El único personaje, y actor, que dota de algo de vida dramática a la narración es el ambicioso Macrinus, ejemplo de quien fue nada, esclavo, y poco a poco ha ido progresando en detentar más posición de poder, y cuya ambición es desatar el caos en Roma para ser emperador (ese caos que exponía con más precisión la excelente La caída del imperio romano, 1964, de Anthony Mann). Conspira de modo artero, y una de sus piezas estratégicas no deja de ser el mismo Lucius, que se puede decir que es su opuesto, como en ocasiones demuestra en la misma Arena del Circo cuando, victorioso, prefiere no matar pese a que los emperadores le han ordenado que lo haga con el consiguiente pulgar para abajo. Las secuencias de acción, como la batalla inicial, o luchas en la Arena, con rinocerontes o tiburones como compañía de los belicosos humanos, están narradas de modo aplicado, pero carecen de la tensión dramática necesaria (y por añadidura, se nota demasiado que los tiburones están generados por ordenador). En otra película reciente, Megalopolis, de Francis Coppola, se usaba al Imperio Romano como metáfora, y no faltaban secuencias que recreaban el Circo Romano, con sus correspondientes combates y carreras de cuádrigas. Megalopolis era también una película fallida, pero al menos suscitaba la simpatía su planteamiento heterodoxo. Aunque descarrilara completamente en su última media hora, tras el atentado que sufría su protagonista, deparaba alguna brillante secuencia entre tanta extravagancia, como el primer beso de la pareja protagonista sobre unas vigas oscilantes en el vacío. Y al menos, su protagonista femenina, Natalie Emmanuel, sí poseía la presencia y el carisma del que carece un esforzado Mescal. De hecho, cuando su personaje casi desaparecía en ese último tramo la narración vagaba a la deriva. Gladiator II, en cambio, se ajusta a unos patrones convencionales pero no hay ninguna secuencia, siquiera, que destaque en su conjunto. Por un momento, ese primer combate de Lucius con los monos parece esbozar lo que pudiera haber sido. Pero no hay rastro de furia, esa que Mucrinus dice detectar como singularidad en Lucius, ni emoción alguna en su posterior desarrollo. No se detecta esa cualidad en Mescal, como si en la magnífica interpretación de Crowe en Gladiator. Mescal aparenta ser más bien un noble bruto que sabe ser el aplicado sostén, cual buen capataz, en momentos de conflicto. Pero su interpretación no empapa de ninguna manera, como si hacía la de Crowe, la narración.

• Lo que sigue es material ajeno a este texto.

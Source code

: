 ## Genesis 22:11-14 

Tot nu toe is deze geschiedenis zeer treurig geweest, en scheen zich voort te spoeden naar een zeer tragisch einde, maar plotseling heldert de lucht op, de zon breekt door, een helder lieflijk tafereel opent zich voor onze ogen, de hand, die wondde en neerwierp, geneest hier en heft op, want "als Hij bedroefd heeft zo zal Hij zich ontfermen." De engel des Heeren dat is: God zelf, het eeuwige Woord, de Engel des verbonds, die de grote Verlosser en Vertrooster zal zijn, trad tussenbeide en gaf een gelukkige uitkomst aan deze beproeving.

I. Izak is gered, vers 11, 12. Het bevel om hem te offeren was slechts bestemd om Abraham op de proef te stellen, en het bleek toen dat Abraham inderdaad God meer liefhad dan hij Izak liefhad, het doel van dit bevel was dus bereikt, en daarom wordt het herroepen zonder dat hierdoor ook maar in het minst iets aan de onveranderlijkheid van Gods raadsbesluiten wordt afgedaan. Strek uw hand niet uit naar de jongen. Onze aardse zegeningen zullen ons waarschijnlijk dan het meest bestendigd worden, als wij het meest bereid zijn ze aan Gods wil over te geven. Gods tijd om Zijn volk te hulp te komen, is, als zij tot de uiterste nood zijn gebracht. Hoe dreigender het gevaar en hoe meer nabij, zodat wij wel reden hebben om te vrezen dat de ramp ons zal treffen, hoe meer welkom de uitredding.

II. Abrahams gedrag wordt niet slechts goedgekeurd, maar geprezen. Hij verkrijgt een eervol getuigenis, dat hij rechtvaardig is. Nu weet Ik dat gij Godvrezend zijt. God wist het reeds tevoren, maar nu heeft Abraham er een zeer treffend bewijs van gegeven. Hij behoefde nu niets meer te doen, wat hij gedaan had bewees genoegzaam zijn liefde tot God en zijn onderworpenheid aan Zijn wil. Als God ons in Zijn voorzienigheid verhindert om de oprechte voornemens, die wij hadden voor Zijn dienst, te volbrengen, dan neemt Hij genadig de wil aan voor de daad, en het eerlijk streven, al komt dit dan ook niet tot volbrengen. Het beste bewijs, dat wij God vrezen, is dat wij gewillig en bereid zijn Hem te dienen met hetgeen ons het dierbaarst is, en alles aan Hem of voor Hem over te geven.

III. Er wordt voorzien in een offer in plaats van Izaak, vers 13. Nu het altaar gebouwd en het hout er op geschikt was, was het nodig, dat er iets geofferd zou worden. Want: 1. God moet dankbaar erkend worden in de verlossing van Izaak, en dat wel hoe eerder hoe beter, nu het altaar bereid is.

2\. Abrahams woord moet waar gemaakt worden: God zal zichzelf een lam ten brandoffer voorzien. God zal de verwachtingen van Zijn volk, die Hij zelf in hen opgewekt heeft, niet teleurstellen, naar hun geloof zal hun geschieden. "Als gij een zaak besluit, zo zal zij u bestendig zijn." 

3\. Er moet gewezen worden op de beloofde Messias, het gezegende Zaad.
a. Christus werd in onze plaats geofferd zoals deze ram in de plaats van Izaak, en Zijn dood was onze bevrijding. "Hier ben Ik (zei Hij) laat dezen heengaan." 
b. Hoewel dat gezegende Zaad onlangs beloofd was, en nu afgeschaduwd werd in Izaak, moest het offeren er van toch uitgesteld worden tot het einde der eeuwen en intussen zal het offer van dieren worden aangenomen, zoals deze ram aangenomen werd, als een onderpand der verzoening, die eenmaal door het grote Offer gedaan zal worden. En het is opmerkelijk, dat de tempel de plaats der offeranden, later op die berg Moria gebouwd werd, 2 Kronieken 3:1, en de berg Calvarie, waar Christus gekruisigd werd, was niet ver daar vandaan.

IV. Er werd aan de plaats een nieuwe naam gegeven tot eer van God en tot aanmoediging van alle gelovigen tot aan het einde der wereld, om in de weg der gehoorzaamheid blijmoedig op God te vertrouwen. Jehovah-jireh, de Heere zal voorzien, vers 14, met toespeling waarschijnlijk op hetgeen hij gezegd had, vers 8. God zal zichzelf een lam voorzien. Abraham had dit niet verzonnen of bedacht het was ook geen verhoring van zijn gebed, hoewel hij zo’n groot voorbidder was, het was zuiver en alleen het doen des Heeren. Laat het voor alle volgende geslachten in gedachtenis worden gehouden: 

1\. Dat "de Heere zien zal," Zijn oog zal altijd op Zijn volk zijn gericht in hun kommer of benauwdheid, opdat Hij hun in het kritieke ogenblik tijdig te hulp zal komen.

Si se pone el piloto automático se puede uno dejar llevar por la narración de Gladiator II, pero es más bien una narración un tanto desvaída, como suele ser el caso en el cine último de Scott, aunque las batallas fueran la vertiente más apreciable en la anodina Napoleón (2023) y el combate final, en la meramente correcta El último duelo (2021), fuera su pasaje más notable; otra narración con casting erróneo, caso de Matt Damon o Adam Driver, completamente desajustados, como tampoco Driver brillaba en la insulsa Casa de Gucci (2021), en la que chirriaban todos los actores que optaban por usar acento italiano, él mismo, Lady Gaga y sobre todo Jared Leto, mientras los más ajustados eran los que no usaban ese acento, caso de Jeremy Irons y Jack Huston (extraña decisión sin fundamento alguno que unos usen acento y otros no). En suma, Gladiator II carece de la necesaria continuidad, o progresión, dramática, por lo que su conclusión carece de todo poder catártico (a lo que tampoco ayudan ocurrencias ridículas como la manera de resolver que Lucius persiga a caballo a Macrinus, como si todo el mundo alrededor se decidiera a hacerlo propicio). Una poco estimulante conclusión para una narración a la que parece que le hubieran extraído buena parte de su sangre dramática.